3,917 reviews100 followers
February 4, 2019
While Kin Platt's Chloris and the Freaks was a rather mildly entertaining reading experience when I perused the novel as a teenager, even then, even at that time, I found especially the book title Chloris and the Freaks massively inappropriate and actually quite majorly loathsome (vindictively nasty), and many of the thematics and scenarios depicted more than a bit overly exaggerated (and actually, that is probably putting it mildly at best).

For frankly, my attitude even at the age of fourteen was that if the author, if Kin Platt had wanted to write a young adult novel that was in many ways supposed to be dealing with such serious (and yes even tragic, heartbreaking) topics like suicide, divorce, bullying and fitting in at school, why did he then make use of a book title that in and of itself actually seems to both promote and condone intimidation and an atmosphere of extreme nastiness? And while I in fact do not remember all that much about the story, the plotline itself (the specific details), I do well recall that I ended up only considering Chloris and the Freaks as at best barely adequate, and that it did leave me with a rather majorly nasty and uncomfortable taste in my mouth (especially the fact that Chloris actually talks to the spirit of her dead by suicide father, and that the spirit of her deceased father not only talks back to her but then actually helps Chloris break up her mother's marriage with her and yes in my opinion very sympathetically drawn and depicted new partner). And furthermore, that entire astrology angle, well I am sorry, but this has always felt totally superimposed and more than a bit artificial, although I do recollect that Kin Platt does at least and fortunately attempt to be somewhat critical of Chloris' younger sister Jenny's strange obsession with the former (and thus, while not a totally terrible or absolutely horrid novel by any stretch of the imagination, Chloris and the Freaks is also not a story that I would likely ever even remotely consider recommending to anyone, especially since the sequel has the even stranger, more problematic, and to me more personally offensive title of Chloris and the Weirdos, and I just remembered that the first book of the series has the oh so lovable and "supportive" title of Chloris and the Creeps, sigh).
Profile Image for Laura.
384 reviews690 followers
November 7, 2014
For some stupid reason, probably because it's a rainy Sunday and I'm feeling a bit out of sorts, I started thinking about this book, which was a sequel to the not-quite-as-vile Chloris and the Creeps (Kin Platt has such a knack for catchy titles, no?). I read this one a good 30-some years ago when I was perhaps 11 or thereabouts. Even at the time, I realized it was a piece of shit. My hand to god.

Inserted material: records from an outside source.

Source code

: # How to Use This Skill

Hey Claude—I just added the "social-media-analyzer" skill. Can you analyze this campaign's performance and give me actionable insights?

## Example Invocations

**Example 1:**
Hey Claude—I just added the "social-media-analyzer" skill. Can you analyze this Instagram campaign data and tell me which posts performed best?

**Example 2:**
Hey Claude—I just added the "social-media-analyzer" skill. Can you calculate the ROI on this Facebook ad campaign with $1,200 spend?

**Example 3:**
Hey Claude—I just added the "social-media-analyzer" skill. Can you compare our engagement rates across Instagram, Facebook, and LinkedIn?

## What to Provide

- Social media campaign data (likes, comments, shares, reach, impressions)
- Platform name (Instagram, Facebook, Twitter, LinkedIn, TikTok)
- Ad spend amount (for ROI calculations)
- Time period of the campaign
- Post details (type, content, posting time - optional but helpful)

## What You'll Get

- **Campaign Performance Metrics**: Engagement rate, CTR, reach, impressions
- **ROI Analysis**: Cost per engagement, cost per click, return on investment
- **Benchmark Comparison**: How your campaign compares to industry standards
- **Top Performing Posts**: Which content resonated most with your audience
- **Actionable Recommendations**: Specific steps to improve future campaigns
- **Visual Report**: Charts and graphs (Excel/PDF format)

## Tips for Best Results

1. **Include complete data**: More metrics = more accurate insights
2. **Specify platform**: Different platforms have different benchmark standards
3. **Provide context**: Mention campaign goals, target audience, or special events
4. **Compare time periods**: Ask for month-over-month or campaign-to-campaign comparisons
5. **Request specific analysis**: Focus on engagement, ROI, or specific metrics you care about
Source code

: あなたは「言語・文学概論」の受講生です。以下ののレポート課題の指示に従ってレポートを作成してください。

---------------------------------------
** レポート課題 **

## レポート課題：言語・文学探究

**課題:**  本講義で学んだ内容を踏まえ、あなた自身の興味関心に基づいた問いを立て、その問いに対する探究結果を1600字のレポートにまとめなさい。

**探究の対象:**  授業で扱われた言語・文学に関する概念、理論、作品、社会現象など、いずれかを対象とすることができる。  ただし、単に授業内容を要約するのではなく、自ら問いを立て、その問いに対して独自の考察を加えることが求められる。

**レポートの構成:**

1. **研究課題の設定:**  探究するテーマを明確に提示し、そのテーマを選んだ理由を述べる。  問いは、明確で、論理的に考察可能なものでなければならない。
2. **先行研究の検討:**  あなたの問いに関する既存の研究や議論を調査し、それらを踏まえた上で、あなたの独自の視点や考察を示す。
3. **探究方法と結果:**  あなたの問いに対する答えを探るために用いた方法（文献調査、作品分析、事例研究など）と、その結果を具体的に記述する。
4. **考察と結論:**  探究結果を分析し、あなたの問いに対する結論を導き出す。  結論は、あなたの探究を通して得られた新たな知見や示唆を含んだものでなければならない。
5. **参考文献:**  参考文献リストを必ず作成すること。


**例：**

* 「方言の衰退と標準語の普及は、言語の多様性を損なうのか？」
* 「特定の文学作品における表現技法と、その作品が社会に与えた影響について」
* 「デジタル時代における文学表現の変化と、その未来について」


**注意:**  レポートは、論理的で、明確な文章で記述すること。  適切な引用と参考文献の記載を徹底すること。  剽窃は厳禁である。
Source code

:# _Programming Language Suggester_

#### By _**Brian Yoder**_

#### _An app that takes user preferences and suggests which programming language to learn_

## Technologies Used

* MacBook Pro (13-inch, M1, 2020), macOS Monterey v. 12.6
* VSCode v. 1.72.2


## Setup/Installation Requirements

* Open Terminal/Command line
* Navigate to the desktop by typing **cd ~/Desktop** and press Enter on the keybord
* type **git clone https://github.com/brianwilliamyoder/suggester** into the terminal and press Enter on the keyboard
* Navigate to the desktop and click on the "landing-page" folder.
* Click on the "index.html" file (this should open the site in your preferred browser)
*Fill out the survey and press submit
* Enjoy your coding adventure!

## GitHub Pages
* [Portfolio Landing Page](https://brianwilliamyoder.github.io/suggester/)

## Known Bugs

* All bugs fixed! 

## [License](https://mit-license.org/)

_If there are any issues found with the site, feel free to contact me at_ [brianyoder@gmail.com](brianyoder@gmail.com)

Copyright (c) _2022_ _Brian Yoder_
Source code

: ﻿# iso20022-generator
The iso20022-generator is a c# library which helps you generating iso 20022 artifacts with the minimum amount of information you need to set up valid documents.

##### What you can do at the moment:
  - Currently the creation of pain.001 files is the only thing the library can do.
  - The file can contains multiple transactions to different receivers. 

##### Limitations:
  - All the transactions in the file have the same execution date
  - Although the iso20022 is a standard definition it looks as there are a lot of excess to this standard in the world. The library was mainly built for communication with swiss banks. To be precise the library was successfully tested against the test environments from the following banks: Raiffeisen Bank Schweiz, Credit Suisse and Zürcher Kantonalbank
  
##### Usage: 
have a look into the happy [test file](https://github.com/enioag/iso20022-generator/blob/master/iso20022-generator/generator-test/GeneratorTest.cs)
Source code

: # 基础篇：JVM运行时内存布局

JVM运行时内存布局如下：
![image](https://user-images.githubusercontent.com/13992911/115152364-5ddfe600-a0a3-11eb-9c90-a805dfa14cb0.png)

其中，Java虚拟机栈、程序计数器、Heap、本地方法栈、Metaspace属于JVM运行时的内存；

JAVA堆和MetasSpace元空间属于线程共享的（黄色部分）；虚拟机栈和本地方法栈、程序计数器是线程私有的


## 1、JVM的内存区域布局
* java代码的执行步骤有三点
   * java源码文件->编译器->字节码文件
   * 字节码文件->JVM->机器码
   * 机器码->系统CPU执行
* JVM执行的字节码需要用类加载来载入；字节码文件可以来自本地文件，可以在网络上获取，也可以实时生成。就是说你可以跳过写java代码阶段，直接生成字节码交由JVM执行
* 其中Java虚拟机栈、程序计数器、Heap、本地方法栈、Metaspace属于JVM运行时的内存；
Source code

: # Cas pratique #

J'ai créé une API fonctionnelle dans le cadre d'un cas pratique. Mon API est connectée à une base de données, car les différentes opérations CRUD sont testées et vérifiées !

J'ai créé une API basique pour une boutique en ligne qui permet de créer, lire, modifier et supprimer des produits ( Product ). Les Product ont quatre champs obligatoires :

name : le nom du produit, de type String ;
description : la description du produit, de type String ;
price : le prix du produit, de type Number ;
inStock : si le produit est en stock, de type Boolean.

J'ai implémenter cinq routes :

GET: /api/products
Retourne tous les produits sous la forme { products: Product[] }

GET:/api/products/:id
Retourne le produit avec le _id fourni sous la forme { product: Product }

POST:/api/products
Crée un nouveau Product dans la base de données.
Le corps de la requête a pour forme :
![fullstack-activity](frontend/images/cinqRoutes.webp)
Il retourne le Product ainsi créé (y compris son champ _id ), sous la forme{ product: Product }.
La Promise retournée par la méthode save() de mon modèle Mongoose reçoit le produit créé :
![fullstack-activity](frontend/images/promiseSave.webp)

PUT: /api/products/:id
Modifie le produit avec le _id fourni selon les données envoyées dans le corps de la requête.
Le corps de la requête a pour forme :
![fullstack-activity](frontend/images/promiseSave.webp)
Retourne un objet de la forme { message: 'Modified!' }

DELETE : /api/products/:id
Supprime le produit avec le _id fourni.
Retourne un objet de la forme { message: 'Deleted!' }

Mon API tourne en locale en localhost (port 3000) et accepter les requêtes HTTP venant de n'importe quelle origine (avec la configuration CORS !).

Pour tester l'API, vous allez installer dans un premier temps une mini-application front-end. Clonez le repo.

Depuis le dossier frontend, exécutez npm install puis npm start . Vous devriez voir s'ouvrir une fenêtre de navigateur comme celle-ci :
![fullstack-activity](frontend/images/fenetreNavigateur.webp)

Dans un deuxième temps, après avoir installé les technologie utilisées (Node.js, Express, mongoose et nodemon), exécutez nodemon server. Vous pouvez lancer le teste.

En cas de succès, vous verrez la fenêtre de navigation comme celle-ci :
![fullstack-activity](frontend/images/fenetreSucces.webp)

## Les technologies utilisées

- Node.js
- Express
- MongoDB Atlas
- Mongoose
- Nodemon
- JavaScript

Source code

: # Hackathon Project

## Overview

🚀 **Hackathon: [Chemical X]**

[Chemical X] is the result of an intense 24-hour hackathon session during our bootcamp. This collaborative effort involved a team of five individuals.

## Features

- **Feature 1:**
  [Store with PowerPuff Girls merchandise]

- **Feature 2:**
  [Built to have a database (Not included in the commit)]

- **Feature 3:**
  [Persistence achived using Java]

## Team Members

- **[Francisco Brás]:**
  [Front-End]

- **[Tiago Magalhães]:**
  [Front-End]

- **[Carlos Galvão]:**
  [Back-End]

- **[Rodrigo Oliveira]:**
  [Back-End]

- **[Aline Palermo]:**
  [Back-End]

Here's what I remember: Jenny, the narrator, has an older sister, Chloris, who is, not to put too fine a point on it, a real bitch. At some point, I think during the first book, Jenny and Chloris's father takes his own life with a shotgun. By the second book, Jenny, who's around 11 or 12 at the time, has dealt with it, but Chloris, who was a daddy's girl, totally loses it and becomes sort of a Poison-Ivy-crossed-with-Regan-from-The-Exorcist psycho hose beast. Her head doesn't start turning 360 degrees around, but damn near. All that's really missing is Max von Sydow and Jason Miller throwing holy water and yelling, "The power of Christ compels you!"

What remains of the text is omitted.